§ ASSIGNMENT: Pull out each line of the records holding the string "True".

── DATA RECORDS ──

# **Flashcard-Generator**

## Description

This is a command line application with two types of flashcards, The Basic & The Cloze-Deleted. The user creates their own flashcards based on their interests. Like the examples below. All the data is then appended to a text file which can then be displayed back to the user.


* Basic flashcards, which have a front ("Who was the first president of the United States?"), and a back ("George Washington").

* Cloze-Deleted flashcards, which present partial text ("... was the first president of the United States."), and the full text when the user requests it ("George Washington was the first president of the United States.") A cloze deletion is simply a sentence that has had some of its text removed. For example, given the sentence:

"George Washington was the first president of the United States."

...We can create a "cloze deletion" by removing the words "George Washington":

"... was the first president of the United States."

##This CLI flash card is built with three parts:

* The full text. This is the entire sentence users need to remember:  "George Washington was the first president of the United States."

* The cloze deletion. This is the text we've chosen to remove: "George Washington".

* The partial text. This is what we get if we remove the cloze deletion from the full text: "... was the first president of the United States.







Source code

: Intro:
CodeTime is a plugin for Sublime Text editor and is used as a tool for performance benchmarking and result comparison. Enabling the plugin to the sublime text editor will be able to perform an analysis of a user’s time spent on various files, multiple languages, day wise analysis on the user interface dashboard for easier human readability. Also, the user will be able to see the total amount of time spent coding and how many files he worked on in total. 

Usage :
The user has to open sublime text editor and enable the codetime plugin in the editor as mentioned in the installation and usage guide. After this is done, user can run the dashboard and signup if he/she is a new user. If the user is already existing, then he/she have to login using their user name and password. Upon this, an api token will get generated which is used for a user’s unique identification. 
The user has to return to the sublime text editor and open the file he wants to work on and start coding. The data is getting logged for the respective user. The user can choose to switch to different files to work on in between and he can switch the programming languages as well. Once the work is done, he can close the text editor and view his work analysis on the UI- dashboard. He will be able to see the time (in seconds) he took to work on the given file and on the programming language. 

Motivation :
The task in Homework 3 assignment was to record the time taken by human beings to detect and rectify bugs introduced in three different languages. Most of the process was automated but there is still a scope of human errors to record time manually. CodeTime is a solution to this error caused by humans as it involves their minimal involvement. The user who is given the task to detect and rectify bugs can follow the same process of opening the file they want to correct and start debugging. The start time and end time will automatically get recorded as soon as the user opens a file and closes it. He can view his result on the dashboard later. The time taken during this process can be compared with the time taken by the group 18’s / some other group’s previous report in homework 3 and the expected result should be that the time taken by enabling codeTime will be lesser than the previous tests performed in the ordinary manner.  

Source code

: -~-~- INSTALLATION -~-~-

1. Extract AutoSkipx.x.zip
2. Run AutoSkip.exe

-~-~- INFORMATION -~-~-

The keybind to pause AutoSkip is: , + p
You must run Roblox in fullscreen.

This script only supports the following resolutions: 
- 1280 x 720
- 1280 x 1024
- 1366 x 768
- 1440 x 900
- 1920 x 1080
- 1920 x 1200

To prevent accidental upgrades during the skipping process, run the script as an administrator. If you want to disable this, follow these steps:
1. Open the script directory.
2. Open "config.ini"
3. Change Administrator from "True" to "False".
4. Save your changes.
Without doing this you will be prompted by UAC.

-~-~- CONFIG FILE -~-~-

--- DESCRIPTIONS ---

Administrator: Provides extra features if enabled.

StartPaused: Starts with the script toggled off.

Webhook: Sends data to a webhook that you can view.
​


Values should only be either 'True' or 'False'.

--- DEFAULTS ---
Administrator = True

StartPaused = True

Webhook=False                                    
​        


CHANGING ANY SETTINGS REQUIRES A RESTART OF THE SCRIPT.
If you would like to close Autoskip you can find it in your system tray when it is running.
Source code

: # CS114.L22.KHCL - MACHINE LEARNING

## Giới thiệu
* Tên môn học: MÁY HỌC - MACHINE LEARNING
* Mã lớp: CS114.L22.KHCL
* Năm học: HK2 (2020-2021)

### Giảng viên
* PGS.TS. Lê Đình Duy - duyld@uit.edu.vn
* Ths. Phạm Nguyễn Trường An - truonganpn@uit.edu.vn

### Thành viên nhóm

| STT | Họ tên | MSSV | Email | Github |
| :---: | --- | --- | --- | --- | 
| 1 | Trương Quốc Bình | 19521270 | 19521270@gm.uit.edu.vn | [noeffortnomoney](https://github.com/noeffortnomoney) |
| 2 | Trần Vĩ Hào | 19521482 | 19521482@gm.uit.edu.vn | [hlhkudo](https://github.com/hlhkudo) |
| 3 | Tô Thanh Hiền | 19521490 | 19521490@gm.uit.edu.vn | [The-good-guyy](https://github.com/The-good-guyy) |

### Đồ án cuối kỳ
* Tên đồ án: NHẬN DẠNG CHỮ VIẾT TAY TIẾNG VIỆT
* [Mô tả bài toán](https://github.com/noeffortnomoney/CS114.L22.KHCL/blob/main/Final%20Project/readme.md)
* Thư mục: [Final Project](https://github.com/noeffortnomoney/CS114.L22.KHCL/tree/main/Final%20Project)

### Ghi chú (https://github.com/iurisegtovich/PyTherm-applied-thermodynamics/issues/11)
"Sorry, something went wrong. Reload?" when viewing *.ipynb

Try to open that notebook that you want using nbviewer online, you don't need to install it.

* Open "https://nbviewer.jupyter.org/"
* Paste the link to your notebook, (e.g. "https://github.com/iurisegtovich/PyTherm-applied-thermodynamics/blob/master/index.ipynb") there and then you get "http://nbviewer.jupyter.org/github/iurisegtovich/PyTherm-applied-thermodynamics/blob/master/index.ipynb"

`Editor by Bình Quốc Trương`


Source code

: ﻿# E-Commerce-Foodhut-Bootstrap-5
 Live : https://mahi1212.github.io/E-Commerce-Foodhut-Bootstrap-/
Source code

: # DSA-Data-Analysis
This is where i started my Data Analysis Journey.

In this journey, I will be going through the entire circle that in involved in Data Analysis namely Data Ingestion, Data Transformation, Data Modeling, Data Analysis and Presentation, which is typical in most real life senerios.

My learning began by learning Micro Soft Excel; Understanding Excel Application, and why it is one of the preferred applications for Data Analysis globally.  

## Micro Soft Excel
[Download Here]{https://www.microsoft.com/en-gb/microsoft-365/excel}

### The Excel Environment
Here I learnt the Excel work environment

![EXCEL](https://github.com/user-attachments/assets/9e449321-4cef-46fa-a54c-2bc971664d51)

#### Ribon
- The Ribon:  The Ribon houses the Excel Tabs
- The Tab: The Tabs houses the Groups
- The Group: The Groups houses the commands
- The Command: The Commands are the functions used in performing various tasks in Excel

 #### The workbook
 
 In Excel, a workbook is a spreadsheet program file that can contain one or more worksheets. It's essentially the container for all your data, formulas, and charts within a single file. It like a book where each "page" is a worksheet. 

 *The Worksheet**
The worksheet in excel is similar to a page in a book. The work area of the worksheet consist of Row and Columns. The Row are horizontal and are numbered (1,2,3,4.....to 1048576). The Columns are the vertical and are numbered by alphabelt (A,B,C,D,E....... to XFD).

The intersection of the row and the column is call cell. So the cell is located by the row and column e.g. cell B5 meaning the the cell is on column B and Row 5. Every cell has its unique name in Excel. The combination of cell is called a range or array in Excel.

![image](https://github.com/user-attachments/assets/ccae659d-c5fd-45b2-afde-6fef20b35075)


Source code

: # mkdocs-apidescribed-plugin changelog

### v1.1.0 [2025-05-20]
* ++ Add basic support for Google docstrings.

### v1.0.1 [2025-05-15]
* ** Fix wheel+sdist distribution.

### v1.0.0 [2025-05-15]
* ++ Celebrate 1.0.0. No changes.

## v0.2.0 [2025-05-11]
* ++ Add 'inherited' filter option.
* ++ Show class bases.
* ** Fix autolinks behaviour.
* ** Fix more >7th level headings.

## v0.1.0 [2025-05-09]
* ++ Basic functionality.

───

§ EXERCISE RESULT:
3. Change Administrator from "True" to "False".
Values should only be either 'True' or 'False'.
Administrator = True
StartPaused = True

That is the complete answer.